Nevada will always be a stepping-stone in college athletics.
The Wolf Pack doesn’t compete in the best conference. They don’t have the budget or good enough facilities to even draw the best recruits in the Mountain West Conference. But when someone comes onto campus and turn around a program seamlessly, it’s going to be difficult to keep that coach in Reno.
And it happened this week when Jay Johnson became the new baseball coach at Arizona.
It took only two years to mold the Wolf Pack program into one of the best in the region. As soon as Nevada won the conference and entered the MW tournament as the top seed, doubt seeped in that Johnson wouldn’t be around much longer. Part of me, though, believed that he would stay to continue building this program into not only a contender in the MWC but also in all of Division I baseball.
Loyalty doesn’t exist in college athletics unless you have the right enticements. Money, good facilities and a long tradition are just a few of the big selling points in college baseball.
Consider what Gary Powers and Chris Ault did for the university to be a favor. You don’t see it happen enough when coaches stick around for 20 years and resist the temptation of more money and bigger opportunity.
But unfortunately, this is the state of Nevada athletics.
Trent Johnson and Mark Fox left the men’s basketball program after short coaching stints.
Johnson left for his dream job at Stanford after leading the Wolf Pack to a Sweet 16 appearance. Fox followed after succeeding Johnson and taking the team to the NCAA Tournament three consecutive years. Fox moved to Georgia and now has the campus buzzing about basketball at a football-dominated university.
And up in Idaho, it seemed like Chris Peterson would be Boise State’s football coach until retirement. But no matter how successful the Broncos were, Peterson reached the ceiling multiple times and needed a better conference in order to coach at the highest of all levels.
Success at the mid-major level doesn’t go unnoticed, as we’ve seen every year. Young coaches are able to prove themselves and are lured by the bigger programs that have more money and bigger, better facilities.
Unfortunately, though, success at Nevada will attract these schools but at the same time, an opportunity opens up for the next coach.
It shouldn’t come as a surprise for Wolf Pack fans considering the history in the past 10 years.
With Johnson and Fox leaving, it left a void in the basketball program that hasn’t been filled. The hiring of Eric Musselman could help make Nevada relevant on the hardwood.
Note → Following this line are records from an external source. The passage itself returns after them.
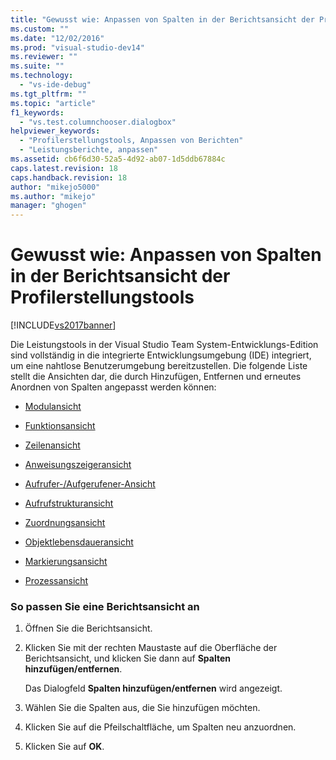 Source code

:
 ```yaml
---
title: "Gewusst wie: Anpassen von Spalten in der Berichtsansicht der Profilerstellungstools | Microsoft Docs"
ms.custom: ""
ms.date: "12/02/2016"
ms.prod: "visual-studio-dev14"
ms.reviewer: ""
ms.suite: ""
ms.technology: 
  - "vs-ide-debug"
ms.tgt_pltfrm: ""
ms.topic: "article"
f1_keywords: 
  - "vs.test.columnchooser.dialogbox"
helpviewer_keywords: 
  - "Profilerstellungstools, Anpassen von Berichten"
  - "Leistungsberichte, anpassen"
ms.assetid: cb6f6d30-52a5-4d92-ab07-1d5ddb67884c
caps.latest.revision: 18
caps.handback.revision: 18
author: "mikejo5000"
ms.author: "mikejo"
manager: "ghogen"
---
```

# Gewusst wie: Anpassen von Spalten in der Berichtsansicht der Profilerstellungstools
[!INCLUDE[vs2017banner](../code-quality/includes/vs2017banner.md)]

Die Leistungstools in der Visual Studio Team System\-Entwicklungs\-Edition sind vollständig in die integrierte Entwicklungsumgebung \(IDE\) integriert, um eine nahtlose Benutzerumgebung bereitzustellen.  Die folgende Liste stellt die Ansichten dar, die durch Hinzufügen, Entfernen und erneutes Anordnen von Spalten angepasst werden können:  
  
-   [Modulansicht](../profiling/modules-view.md)  
  
-   [Funktionsansicht](../profiling/functions-view.md)  
  
-   [Zeilenansicht](../profiling/lines-view.md)  
  
-   [Anweisungszeigeransicht](../profiling/instruction-pointers-ips-view.md)  
  
-   [Aufrufer\-\/Aufgerufener\-Ansicht](../profiling/caller-callee-view.md)  
  
-   [Aufrufstrukturansicht](../profiling/call-tree-view.md)  
  
-   [Zuordnungsansicht](../profiling/dotnet-memory-allocations-view.md)  
  
-   [Objektlebensdaueransicht](../profiling/object-lifetime-view.md)  
  
-   [Markierungsansicht](../profiling/marks-view.md)  
  
-   [Prozessansicht](../profiling/process-view.md)  
  
### So passen Sie eine Berichtsansicht an  
  
1.  Öffnen Sie die Berichtsansicht.  
  
2.  Klicken Sie mit der rechten Maustaste auf die Oberfläche der Berichtsansicht, und klicken Sie dann auf **Spalten hinzufügen\/entfernen**.  
  
     Das Dialogfeld **Spalten hinzufügen\/entfernen** wird angezeigt.  
  
3.  Wählen Sie die Spalten aus, die Sie hinzufügen möchten.  
  
4.  Klicken Sie auf die Pfeilschaltfläche, um Spalten neu anzuordnen.  
  
5.  Klicken Sie auf **OK**.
But if the Wolf Pack return to the Big Dance again and make some noise, will Musselman stay?
The same goes with the football team.
Brian Polian enters his third season and Nevada’s poised to have its best season in the MWC. Give Polian time and he could have the Wolf Pack become a regular in the conference title game and earn a berth in one of the more premier bowls. But, again will Polian stay?
Until Nevada upgrades on every level to keep its coaches, as well as entice better recruits, the university will continue to be just another stop.